● WHAT THE TASK ASKS
Please write out exactly the lines from the one with "A suite of Azure" through the end of the data below, both ends included, and omit any pictures.
────────────────
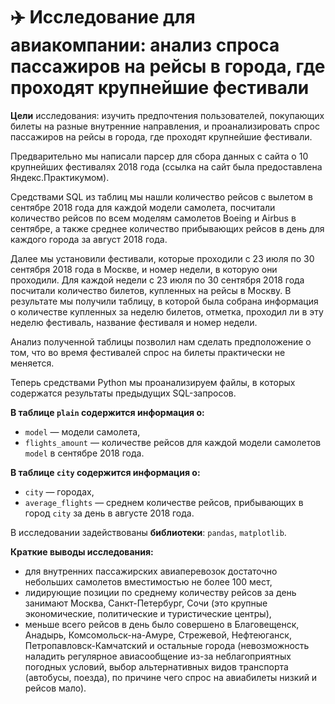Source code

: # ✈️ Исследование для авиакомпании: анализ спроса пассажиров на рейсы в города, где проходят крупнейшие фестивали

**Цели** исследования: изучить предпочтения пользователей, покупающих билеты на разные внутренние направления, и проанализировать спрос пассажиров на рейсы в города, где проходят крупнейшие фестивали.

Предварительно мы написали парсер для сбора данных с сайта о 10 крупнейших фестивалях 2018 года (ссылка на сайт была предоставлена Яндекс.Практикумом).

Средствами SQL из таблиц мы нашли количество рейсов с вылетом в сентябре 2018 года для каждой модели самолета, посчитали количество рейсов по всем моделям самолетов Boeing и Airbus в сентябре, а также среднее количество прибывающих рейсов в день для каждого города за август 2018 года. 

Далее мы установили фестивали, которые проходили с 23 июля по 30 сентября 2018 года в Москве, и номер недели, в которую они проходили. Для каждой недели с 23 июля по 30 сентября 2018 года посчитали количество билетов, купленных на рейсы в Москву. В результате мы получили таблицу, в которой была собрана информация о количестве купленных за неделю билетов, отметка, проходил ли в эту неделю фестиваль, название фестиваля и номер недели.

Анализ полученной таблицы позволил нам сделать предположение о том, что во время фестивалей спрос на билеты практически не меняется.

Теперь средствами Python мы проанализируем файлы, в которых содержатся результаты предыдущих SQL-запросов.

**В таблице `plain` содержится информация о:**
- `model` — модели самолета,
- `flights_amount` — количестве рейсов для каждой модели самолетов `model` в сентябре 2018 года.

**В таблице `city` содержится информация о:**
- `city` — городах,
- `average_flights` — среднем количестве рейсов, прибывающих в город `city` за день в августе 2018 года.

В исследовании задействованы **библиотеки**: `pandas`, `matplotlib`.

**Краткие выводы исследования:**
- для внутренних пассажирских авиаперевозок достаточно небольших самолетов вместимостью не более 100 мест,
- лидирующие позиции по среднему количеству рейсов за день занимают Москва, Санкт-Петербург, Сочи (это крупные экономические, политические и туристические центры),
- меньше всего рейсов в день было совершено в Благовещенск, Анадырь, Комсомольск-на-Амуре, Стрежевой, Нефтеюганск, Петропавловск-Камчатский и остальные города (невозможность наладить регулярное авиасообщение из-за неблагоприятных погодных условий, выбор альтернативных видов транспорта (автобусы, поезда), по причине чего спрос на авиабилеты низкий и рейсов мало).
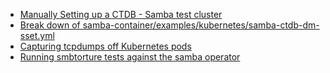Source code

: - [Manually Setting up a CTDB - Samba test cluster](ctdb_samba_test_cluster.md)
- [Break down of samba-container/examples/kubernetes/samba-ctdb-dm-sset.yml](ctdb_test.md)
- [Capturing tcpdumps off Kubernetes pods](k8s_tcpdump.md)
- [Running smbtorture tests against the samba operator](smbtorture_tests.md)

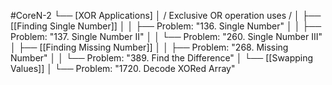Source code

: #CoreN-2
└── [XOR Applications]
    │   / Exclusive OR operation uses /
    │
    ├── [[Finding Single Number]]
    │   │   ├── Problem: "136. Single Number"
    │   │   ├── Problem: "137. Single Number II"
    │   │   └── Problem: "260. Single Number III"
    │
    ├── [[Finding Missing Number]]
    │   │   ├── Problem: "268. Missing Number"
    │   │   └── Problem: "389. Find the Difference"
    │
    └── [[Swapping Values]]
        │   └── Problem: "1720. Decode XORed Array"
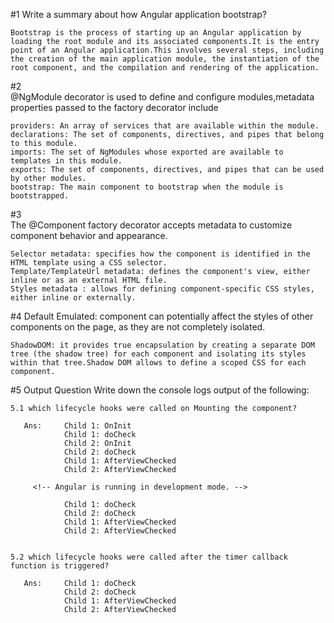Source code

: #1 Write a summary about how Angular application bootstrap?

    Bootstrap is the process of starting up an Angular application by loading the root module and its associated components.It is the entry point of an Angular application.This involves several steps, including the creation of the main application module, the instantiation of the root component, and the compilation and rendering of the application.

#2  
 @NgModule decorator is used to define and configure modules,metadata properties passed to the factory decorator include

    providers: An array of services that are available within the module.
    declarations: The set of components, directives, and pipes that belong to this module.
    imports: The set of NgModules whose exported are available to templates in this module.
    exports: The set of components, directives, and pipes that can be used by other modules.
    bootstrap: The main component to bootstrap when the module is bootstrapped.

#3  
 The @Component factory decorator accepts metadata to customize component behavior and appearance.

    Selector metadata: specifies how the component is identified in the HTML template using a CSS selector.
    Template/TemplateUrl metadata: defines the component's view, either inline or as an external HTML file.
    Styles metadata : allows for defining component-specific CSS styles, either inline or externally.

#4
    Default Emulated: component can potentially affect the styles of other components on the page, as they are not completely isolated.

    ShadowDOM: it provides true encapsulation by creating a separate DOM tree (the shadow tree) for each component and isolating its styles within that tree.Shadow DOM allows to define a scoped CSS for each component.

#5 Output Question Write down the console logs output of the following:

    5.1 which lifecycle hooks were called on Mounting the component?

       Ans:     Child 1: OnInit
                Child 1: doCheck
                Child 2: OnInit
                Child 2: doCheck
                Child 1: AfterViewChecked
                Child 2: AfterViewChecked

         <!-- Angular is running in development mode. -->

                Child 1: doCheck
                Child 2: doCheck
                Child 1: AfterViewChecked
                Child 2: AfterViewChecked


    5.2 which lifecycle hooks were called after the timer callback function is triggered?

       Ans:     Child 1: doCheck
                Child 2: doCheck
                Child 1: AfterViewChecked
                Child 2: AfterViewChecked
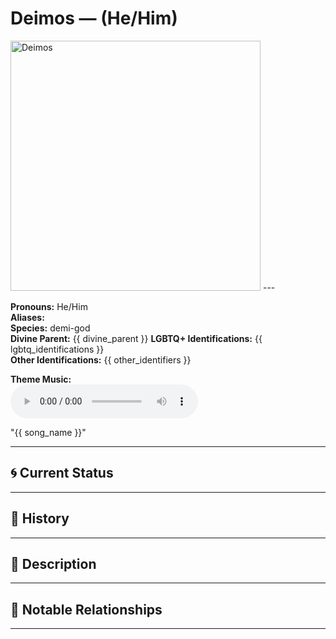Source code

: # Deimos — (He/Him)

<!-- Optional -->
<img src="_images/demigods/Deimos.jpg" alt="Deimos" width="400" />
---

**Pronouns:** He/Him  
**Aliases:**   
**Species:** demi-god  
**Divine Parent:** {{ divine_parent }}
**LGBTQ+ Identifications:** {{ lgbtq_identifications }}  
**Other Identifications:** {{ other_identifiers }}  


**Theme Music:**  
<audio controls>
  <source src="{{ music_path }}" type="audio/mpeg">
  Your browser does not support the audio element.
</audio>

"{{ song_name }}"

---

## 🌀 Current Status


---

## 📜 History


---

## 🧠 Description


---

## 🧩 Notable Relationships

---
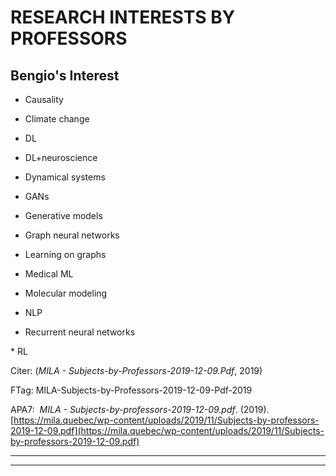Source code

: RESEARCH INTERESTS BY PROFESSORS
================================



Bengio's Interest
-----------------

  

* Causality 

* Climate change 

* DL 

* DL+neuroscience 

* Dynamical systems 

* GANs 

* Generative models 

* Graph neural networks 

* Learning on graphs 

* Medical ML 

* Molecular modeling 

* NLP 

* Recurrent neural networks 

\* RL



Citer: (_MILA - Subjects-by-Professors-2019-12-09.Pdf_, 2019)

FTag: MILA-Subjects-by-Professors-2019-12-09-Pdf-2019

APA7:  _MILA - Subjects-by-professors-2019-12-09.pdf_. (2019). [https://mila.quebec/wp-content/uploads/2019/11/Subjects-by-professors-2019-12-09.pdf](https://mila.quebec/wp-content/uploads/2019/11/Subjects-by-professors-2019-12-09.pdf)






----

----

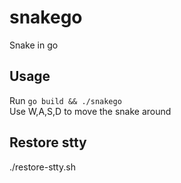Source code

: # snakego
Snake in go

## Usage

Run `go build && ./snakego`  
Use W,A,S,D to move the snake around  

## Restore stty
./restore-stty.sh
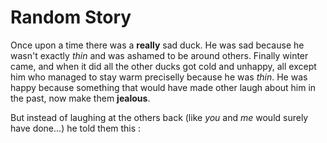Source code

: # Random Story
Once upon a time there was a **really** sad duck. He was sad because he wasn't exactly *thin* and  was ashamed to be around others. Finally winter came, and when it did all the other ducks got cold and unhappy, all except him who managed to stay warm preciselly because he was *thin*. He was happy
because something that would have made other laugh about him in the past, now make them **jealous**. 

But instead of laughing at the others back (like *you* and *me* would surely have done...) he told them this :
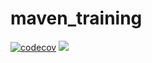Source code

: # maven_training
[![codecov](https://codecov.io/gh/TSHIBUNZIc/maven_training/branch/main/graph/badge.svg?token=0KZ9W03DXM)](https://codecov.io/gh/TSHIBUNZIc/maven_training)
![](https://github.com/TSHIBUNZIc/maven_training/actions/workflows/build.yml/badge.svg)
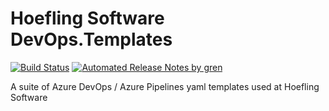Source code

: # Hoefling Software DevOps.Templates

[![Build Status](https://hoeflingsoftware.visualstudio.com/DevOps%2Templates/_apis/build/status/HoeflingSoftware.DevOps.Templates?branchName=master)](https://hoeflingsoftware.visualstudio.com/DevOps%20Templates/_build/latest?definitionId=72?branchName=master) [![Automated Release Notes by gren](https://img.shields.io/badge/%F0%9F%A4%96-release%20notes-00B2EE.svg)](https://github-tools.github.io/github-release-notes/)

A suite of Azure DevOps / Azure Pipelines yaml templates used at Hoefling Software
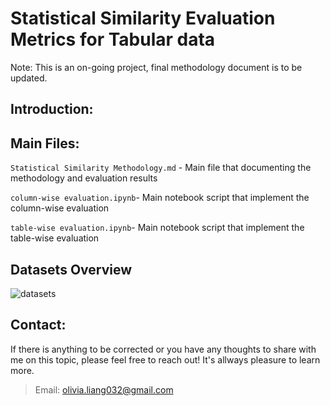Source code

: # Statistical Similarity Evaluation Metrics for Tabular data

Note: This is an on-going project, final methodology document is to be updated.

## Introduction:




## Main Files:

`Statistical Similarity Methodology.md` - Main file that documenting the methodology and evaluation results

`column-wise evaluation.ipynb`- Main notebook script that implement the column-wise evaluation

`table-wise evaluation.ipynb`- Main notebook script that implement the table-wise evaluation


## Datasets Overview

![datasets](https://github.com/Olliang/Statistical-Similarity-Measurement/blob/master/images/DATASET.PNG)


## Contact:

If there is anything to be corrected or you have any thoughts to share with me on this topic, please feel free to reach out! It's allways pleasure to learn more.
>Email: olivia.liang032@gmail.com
────────────────
● ANSWER BOX
A suite of Azure DevOps / Azure Pipelines yaml templates used at Hoefling Software
Source code

: # Statistical Similarity Evaluation Metrics for Tabular data

Note: This is an on-going project, final methodology document is to be updated.

## Introduction:




## Main Files:

`Statistical Similarity Methodology.md` - Main file that documenting the methodology and evaluation results

`column-wise evaluation.ipynb`- Main notebook script that implement the column-wise evaluation

`table-wise evaluation.ipynb`- Main notebook script that implement the table-wise evaluation


## Datasets Overview

![datasets](https://github.com/Olliang/Statistical-Similarity-Measurement/blob/master/images/DATASET.PNG)


## Contact:

If there is anything to be corrected or you have any thoughts to share with me on this topic, please feel free to reach out! It's allways pleasure to learn more.
>Email: olivia.liang032@gmail.com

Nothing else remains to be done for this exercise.